══ MATERIAL SUPPLIED ══
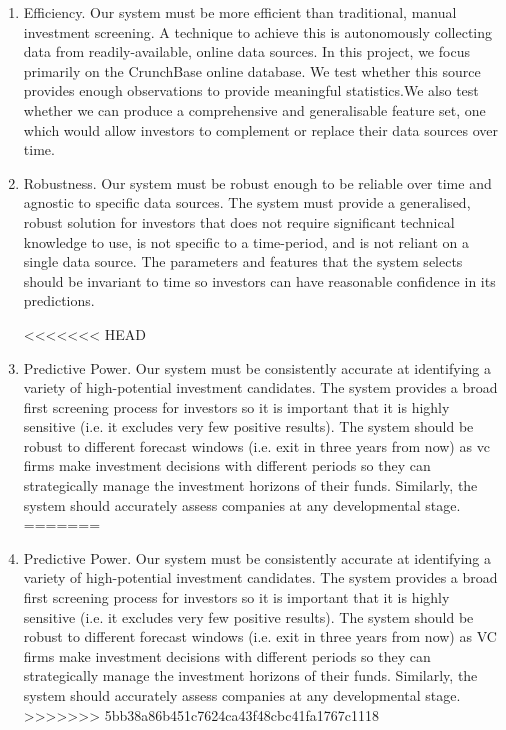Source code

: \documentclass[../thesis/thesis.tex]{subfiles}
\begin{document}
\begin{enumerate}

\item Efficiency. Our system must be more efficient than traditional, manual investment screening. A technique to achieve this is autonomously collecting data from readily-available, online data sources. In this project, we focus primarily on the CrunchBase online database. We test whether this source provides enough observations to provide meaningful statistics.We also test whether we can produce a comprehensive and generalisable feature set, one which would allow investors to complement or replace their data sources over time.

\item Robustness. Our system must be robust enough to be reliable over time and agnostic to specific data sources. The system must provide a generalised, robust solution for investors that does not require significant technical knowledge to use, is not specific to a time-period, and is not reliant on a single data source. The parameters and features that the system selects should be invariant to time so investors can have reasonable confidence in its predictions.

<<<<<<< HEAD
\item Predictive Power. Our system must be consistently accurate at identifying a variety of high-potential investment candidates. The system provides a broad first screening process for investors so it is important that it is highly sensitive (i.e. it excludes very few positive results). The system should be robust to different forecast windows (i.e. exit in three years from now) as \gls{vc} firms make investment decisions with different periods so they can strategically manage the investment horizons of their funds. Similarly, the system should accurately assess companies at any developmental stage.
=======
\item Predictive Power. Our system must be consistently accurate at identifying a variety of high-potential investment candidates. The system provides a broad first screening process for investors so it is important that it is highly sensitive (i.e. it excludes very few positive results). The system should be robust to different forecast windows (i.e. exit in three years from now) as VC firms make investment decisions with different periods so they can strategically manage the investment horizons of their funds. Similarly, the system should accurately assess companies at any developmental stage.
>>>>>>> 5bb38a86b451c7624ca43f48cbc41fa1767c1118

\end{enumerate}
\end{document}

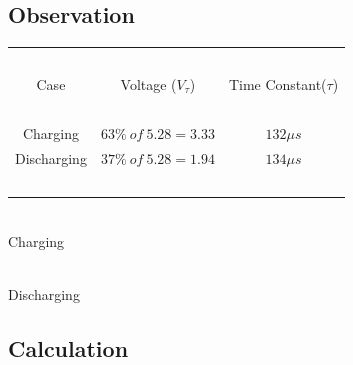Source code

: \documentclass{article}
\begin{document}
\subsection{Observation}
\vspace{5px}
\begin{center}
\begin{tabular}{|c | c | c |} 
 \hline
    \ & \ & \ \\
    Case & Voltage ($V_\tau$) & Time Constant($\tau$) \\ [1em]
    \hline
    \ & \ & \ \\
    Charging & $63\% \ of \ 5.28=3.33$ & $132\mu s$  \\
    Discharging & $37\% \ of \ 5.28=1.94$ & $134\mu s$  \\
    \ & \ & \ \\
 \hline
\end{tabular}
\end{center}
\vspace{10px}
\begin{multicols}{2}
\begin{center}
 \\ \vspace{5px}
Charging \\

\columnbreak

 \\ \vspace{5px}
Discharging
\end{center}
\end{multicols}

\vspace{10px}

\subsection{Calculation}
\end{document}
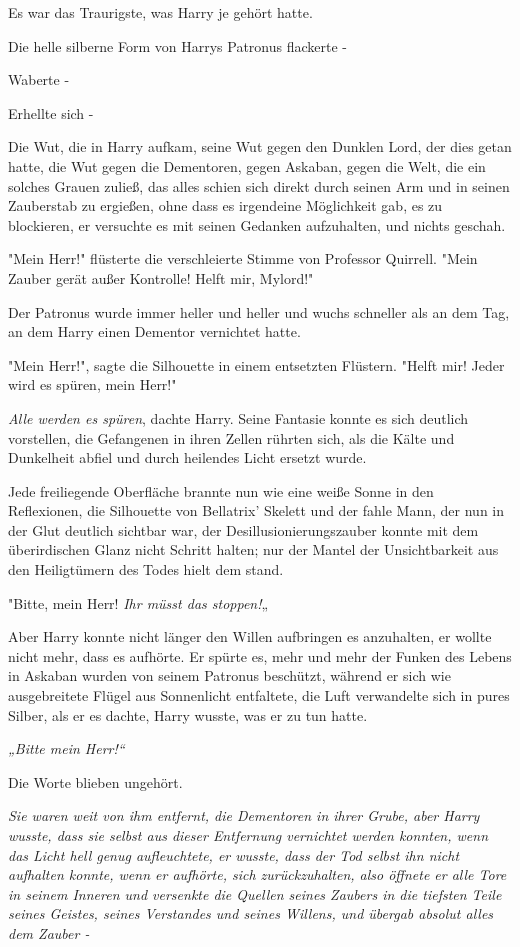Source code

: {Es war das Traurigste, was Harry je gehört hatte.

Die helle silberne Form von Harrys Patronus flackerte -

Waberte -

Erhellte sich -

Die Wut, die in Harry aufkam, seine Wut gegen den Dunklen Lord, der dies getan hatte, die Wut gegen die Dementoren, gegen Askaban, gegen die Welt, die ein solches Grauen zuließ, das alles schien sich direkt durch seinen Arm und in seinen Zauberstab zu ergießen, ohne dass es irgendeine Möglichkeit gab, es zu blockieren, er versuchte es mit seinen Gedanken aufzuhalten, und nichts geschah.

"Mein Herr!" flüsterte die verschleierte Stimme von Professor Quirrell. "Mein Zauber gerät außer Kontrolle! Helft mir, Mylord!"

Der Patronus wurde immer heller und heller und wuchs schneller als an dem Tag, an dem Harry einen Dementor vernichtet hatte.

"Mein Herr!", sagte die Silhouette in einem entsetzten Flüstern. "Helft mir! Jeder wird es spüren, mein Herr!"

\emph{Alle werden es spüren}, dachte Harry. Seine Fantasie konnte es sich deutlich vorstellen, die Gefangenen in ihren Zellen rührten sich, als die Kälte und Dunkelheit abfiel und durch heilendes Licht ersetzt wurde.

Jede freiliegende Oberfläche brannte nun wie eine weiße Sonne in den Reflexionen, die Silhouette von Bellatrix' Skelett und der fahle Mann, der nun in der Glut deutlich sichtbar war, der Desillusionierungszauber konnte mit dem überirdischen Glanz nicht Schritt halten; nur der Mantel der Unsichtbarkeit aus den Heiligtümern des Todes hielt dem stand.

"Bitte, mein Herr! \emph{Ihr müsst das stoppen!}„

Aber Harry konnte nicht länger den Willen aufbringen es anzuhalten, er wollte nicht mehr, dass es aufhörte. Er spürte es, mehr und mehr der Funken des Lebens in Askaban wurden von seinem Patronus beschützt, während er sich wie ausgebreitete Flügel aus Sonnenlicht entfaltete, die Luft verwandelte sich in pures Silber, als er es dachte, Harry wusste, was er zu tun hatte.

\emph{„Bitte mein Herr!“}

Die Worte blieben ungehört.

\emph{Sie waren weit von ihm entfernt, die Dementoren in ihrer Grube, aber Harry wusste, dass sie selbst aus dieser Entfernung vernichtet werden konnten, wenn das Licht hell genug aufleuchtete, er wusste, dass der Tod selbst ihn nicht aufhalten konnte, wenn er aufhörte, sich zurückzuhalten, also öffnete er alle Tore in seinem Inneren und versenkte die Quellen seines Zaubers in die tiefsten Teile seines Geistes, seines Verstandes und seines Willens, und übergab absolut alles dem Zauber -}

}
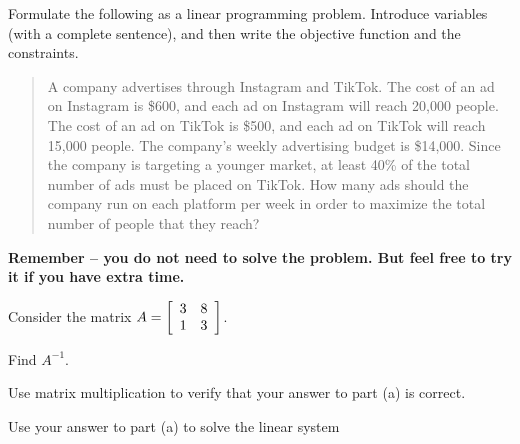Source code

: \documentclass[11pt]{exam}
\begin{document}
\addpoints

\noindent
\begin{center}
\gradetable[v][pages]  %
\end{center}


\newpage %

%
%
%

\begin{questions}
\question[5] Formulate the following as a linear programming problem. Introduce variables (with a complete sentence), and then write the objective function and the constraints.

\begin{quote}
A company advertises through Instagram and TikTok.  The cost of an ad on Instagram is \$600, and each ad on Instagram will reach 20,000 people.  The cost of an ad on TikTok is \$500, and each ad on TikTok will reach 15,000 people.
The company's weekly advertising budget is \$14,000. Since the company is targeting a younger market, at least 40\% of the total number of ads must be placed on TikTok.  How many ads should the company run on each platform per week in order to maximize the total number of people that they reach?
\end{quote}

\textbf{Remember -- you do not need to solve the problem.  But feel free to try it if you have extra time.}
\newpage

\question[6] Consider the matrix $A=\MATRIX{rr}{3 & 8\\1 & 3}$.
\begin{compactenum}[(a)]
\item Find $A^{-1}$.
\vspace{6cm}

\item Use matrix multiplication to verify that your answer to part (a) is correct.
\vspace{4cm}

\item Use your answer to part (a) to solve the linear system
\begin{center}
\end{center}


\end{compactenum}
\end{questions}
\end{document}
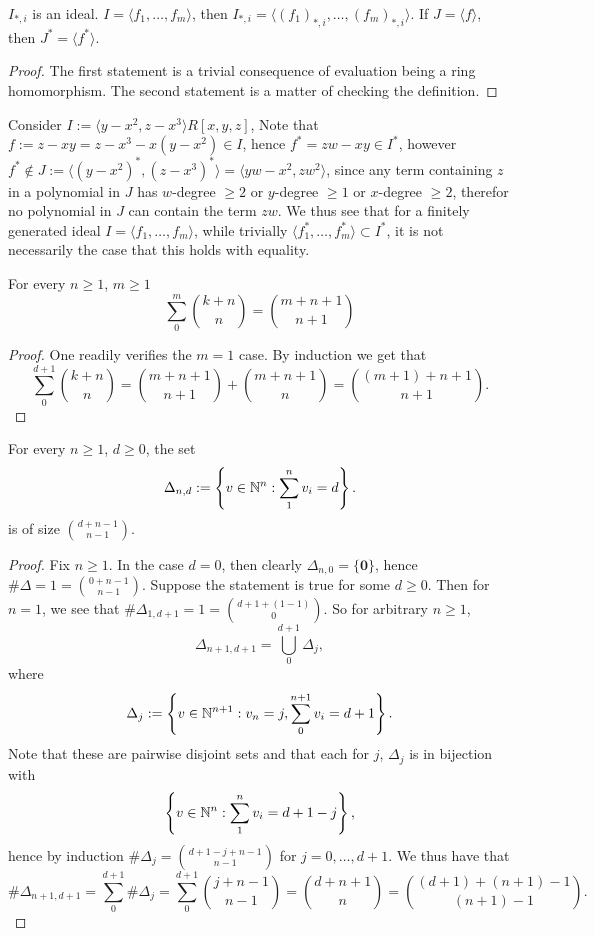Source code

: \begin{lemma}
    $I_{\ast,i}$ is an ideal. $I=\langle f_1,\dots,f_m\rangle$, then $I_{\ast,i} = \langle (f_1)_{\ast,i},\dots, (f_m)_{\ast,i}\rangle$. If $J=\langle f\rangle$, then $J^\ast = \langle f^\ast\rangle$. 
\end{lemma}
\begin{proof}
    The first statement is a trivial consequence of evaluation being a ring homomorphism. The second statement is a matter of checking the definition.
\end{proof}
\begin{example}\label{HomogenizationPathology}
    Consider $I:=\langle y-x^2,z-x^3\rangle R[x,y,z]$, Note that $f:=z-xy=z-x^3-x(y-x^2)\in I$, hence $f^\ast = zw-xy \in I^\ast$, however $f^\ast \notin J:= \langle (y-x^2)^\ast,(z-x^3)^\ast\rangle =\langle yw-x^2,zw^2\rangle$, since any term containing $z$ in a polynomial in $J$ has $w$-degree $\geq 2$ or $y$-degree $\geq 1$ or $x$-degree $\geq 2$, therefor no polynomial in $J$ can contain the term $zw$. We thus see that for a finitely generated ideal $I=\langle f_1,\dots,f_m\rangle$, while trivially $\langle f_1^\ast,\dots,f_m^\ast \rangle \subset I^\ast$, it is not necessarily the case that this holds with equality.
\end{example}
\begin{lemma}\label{SimpleBinomialLemma}
    For every $n\geq 1$, $m\geq 1$
    $$\sum_0^m {k +n \choose n} = {m+n+1\choose n+1}$$
\end{lemma}
\begin{proof}
    One readily verifies the $m=1$ case. By induction we get that
    $$\sum_0^{d+1} {k+n\choose n} = {m+n+1\choose n+1}+ {m+n +1\choose n} = {(m+1)+n+1\choose n+1}.$$
\end{proof}
\begin{lemma}\label{NumberOfWaysOfPickingNnumbsersSummingToD}
    For every $n\geq 1$, $d\geq 0$, the set  
    $$\Delta_{n,d}:=\left\{v\in \mathbb{N}^n : \sum_1^n v_i=d\right\}.$$
    is of size ${d+n-1\choose n-1}$.
\end{lemma}
\begin{proof}
    Fix $n\geq 1$. In the case $d=0$, then clearly $\Delta_{n,0} = \{\textbf{0}\}$, hence $\#\Delta =1={0+n-1\choose n-1}.$
    Suppose the statement is true for some $d\geq 0$. Then for $n=1$, we see that $\#\Delta_{1,d+1} = 1 = { d +1 +(1-1) \choose 0}$. So for arbitrary $n\geq 1$,
    $$\Delta_{n+1,d+1} =\bigcup_0^{d+1} \Delta_j,$$
    where 
    $$\Delta_j := \left\{ v\in \mathbb{N}^{n+1}: v_{n} = j, \sum_0^{n+1} v_i = d+1 \right\}.$$
    Note that these are pairwise disjoint sets and that each for $j$, $\Delta_j$ is in bijection with 
    $$\left\{ v\in \mathbb{N}^{n} : \sum_1^n v_i = d+1-j \right\},$$
    hence by induction $\#\Delta_j = {d+1-j+n-1 \choose n-1}$ for $j=0,\dots, d+1$. We thus have that 
    $$\#\Delta_{n+1,d+1} = \sum_0^{d+1} \#\Delta_j = \sum_0^{d+1} {j+n-1 \choose n-1} = {d+n+1 \choose n} = {(d+1)+(n+1)-1\choose (n+1)-1}.$$
\end{proof}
═══
TASK GOAL: Could you state how many lines of the data include the word "Discharging"? Only the number is needed.

SOLVED PROBLEM: 2